Task item.
Nothing in the data may be altered as it is transcribed.

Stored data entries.
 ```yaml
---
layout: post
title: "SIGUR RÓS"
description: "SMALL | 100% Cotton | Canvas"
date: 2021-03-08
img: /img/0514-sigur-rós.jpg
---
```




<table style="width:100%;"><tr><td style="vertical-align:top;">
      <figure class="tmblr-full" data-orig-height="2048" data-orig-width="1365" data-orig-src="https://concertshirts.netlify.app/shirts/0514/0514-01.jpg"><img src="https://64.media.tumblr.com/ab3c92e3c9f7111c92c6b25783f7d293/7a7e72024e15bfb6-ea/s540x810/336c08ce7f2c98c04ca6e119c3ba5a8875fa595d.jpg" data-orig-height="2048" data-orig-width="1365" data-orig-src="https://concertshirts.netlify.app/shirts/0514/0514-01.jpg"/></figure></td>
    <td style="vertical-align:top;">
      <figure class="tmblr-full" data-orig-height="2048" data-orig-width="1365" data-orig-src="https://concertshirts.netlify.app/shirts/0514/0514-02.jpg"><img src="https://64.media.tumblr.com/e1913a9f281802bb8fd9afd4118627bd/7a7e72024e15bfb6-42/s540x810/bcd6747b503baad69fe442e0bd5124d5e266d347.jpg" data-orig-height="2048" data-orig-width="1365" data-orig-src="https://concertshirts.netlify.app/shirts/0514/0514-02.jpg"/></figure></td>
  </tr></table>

Answer to the exercise.
 ```yaml
---
layout: post
title: "SIGUR RÓS"
description: "SMALL | 100% Cotton | Canvas"
date: 2021-03-08
img: /img/0514-sigur-rós.jpg
---
```




<table style="width:100%;"><tr><td style="vertical-align:top;">
      <figure class="tmblr-full" data-orig-height="2048" data-orig-width="1365" data-orig-src="https://concertshirts.netlify.app/shirts/0514/0514-01.jpg"><img src="https://64.media.tumblr.com/ab3c92e3c9f7111c92c6b25783f7d293/7a7e72024e15bfb6-ea/s540x810/336c08ce7f2c98c04ca6e119c3ba5a8875fa595d.jpg" data-orig-height="2048" data-orig-width="1365" data-orig-src="https://concertshirts.netlify.app/shirts/0514/0514-01.jpg"/></figure></td>
    <td style="vertical-align:top;">
      <figure class="tmblr-full" data-orig-height="2048" data-orig-width="1365" data-orig-src="https://concertshirts.netlify.app/shirts/0514/0514-02.jpg"><img src="https://64.media.tumblr.com/e1913a9f281802bb8fd9afd4118627bd/7a7e72024e15bfb6-42/s540x810/bcd6747b503baad69fe442e0bd5124d5e266d347.jpg" data-orig-height="2048" data-orig-width="1365" data-orig-src="https://concertshirts.netlify.app/shirts/0514/0514-02.jpg"/></figure></td>
  </tr></table>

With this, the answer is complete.